- **What needs to be done**:
Could you say how many lines in the entries contain the string "utils"? Give only that number.

Material to process below:

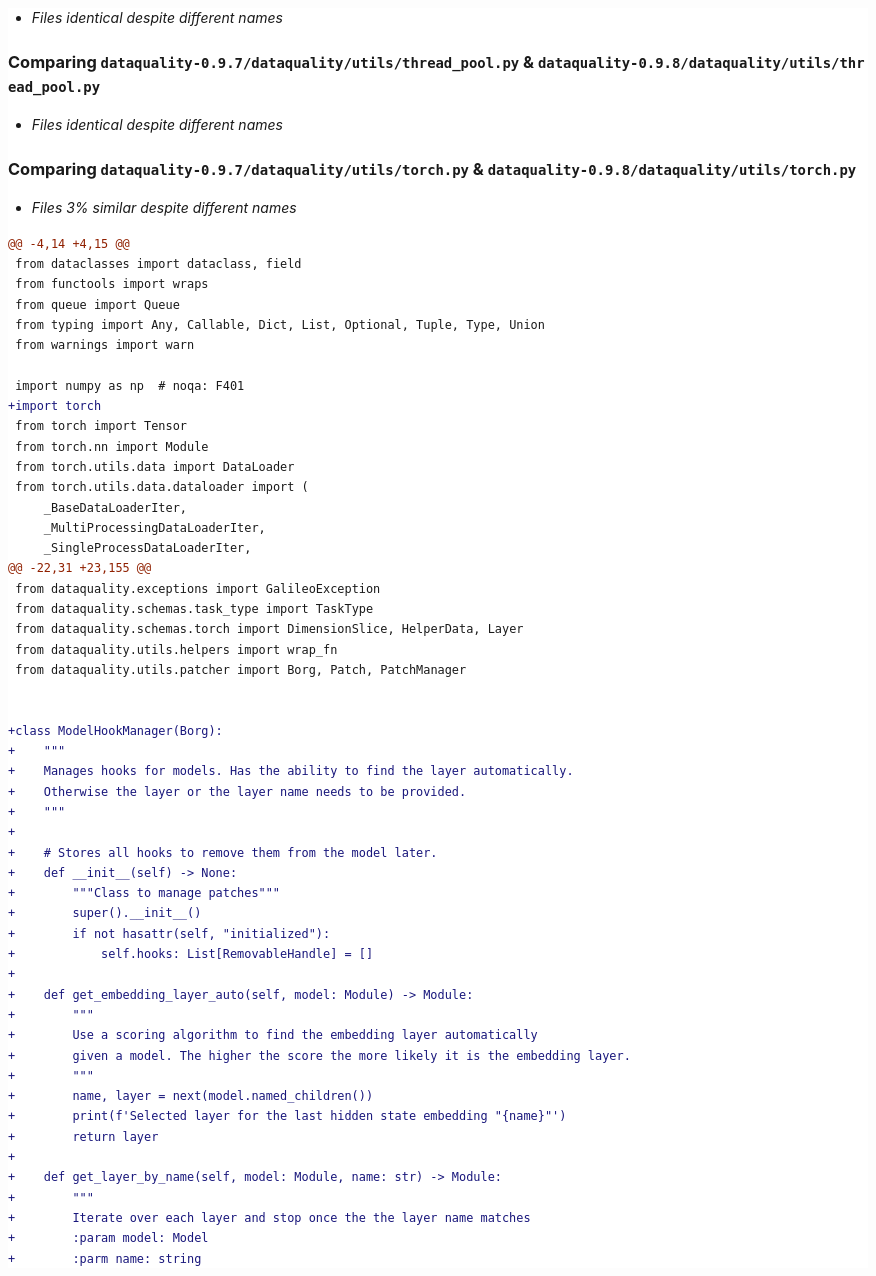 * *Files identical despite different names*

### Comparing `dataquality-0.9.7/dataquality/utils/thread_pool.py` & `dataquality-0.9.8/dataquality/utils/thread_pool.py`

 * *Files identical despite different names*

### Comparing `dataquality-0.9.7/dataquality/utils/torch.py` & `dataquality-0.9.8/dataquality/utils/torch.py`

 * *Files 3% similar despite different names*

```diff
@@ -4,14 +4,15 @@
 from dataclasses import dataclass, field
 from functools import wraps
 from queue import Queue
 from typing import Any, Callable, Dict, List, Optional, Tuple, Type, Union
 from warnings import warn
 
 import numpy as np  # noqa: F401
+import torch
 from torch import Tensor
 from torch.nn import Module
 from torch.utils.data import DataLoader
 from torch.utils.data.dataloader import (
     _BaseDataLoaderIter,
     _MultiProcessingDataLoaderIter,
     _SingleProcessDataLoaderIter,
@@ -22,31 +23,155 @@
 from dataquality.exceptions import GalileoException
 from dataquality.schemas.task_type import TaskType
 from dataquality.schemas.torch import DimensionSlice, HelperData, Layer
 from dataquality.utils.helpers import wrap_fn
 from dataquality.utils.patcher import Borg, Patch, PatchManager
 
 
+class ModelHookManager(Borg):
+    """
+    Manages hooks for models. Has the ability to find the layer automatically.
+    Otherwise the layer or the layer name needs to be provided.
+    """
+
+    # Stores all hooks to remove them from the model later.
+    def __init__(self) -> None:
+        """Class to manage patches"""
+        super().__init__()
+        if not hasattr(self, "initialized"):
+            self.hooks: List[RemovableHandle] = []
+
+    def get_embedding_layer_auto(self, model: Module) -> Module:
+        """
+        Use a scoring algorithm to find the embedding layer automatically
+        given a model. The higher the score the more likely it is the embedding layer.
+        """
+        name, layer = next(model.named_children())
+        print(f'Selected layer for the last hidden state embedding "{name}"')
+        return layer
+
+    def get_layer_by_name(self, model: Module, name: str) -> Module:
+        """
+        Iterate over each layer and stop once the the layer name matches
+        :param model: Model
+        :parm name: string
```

End of Material to process.
Material to process below:

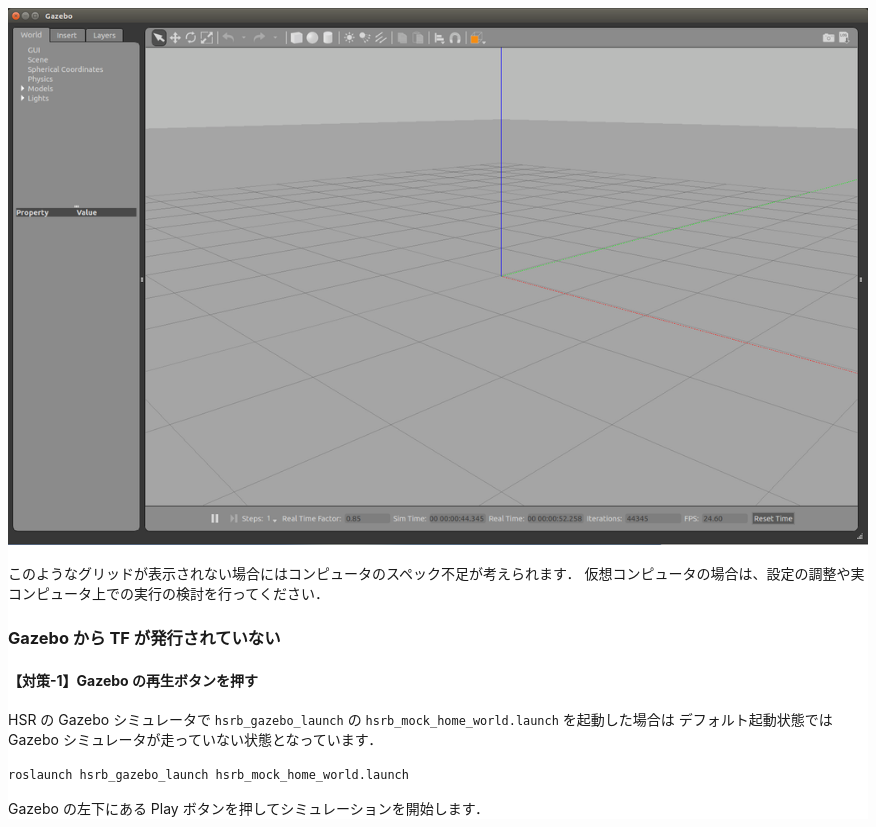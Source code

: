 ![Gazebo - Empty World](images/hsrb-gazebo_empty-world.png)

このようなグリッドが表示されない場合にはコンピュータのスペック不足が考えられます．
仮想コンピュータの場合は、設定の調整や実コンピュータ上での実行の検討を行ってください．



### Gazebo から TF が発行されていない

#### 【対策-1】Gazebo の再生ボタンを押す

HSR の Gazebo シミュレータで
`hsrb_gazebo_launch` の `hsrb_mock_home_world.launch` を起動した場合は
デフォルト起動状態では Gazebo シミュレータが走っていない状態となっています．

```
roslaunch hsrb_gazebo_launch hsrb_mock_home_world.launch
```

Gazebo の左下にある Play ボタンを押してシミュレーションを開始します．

End of Material to process.

- **Response below**:
6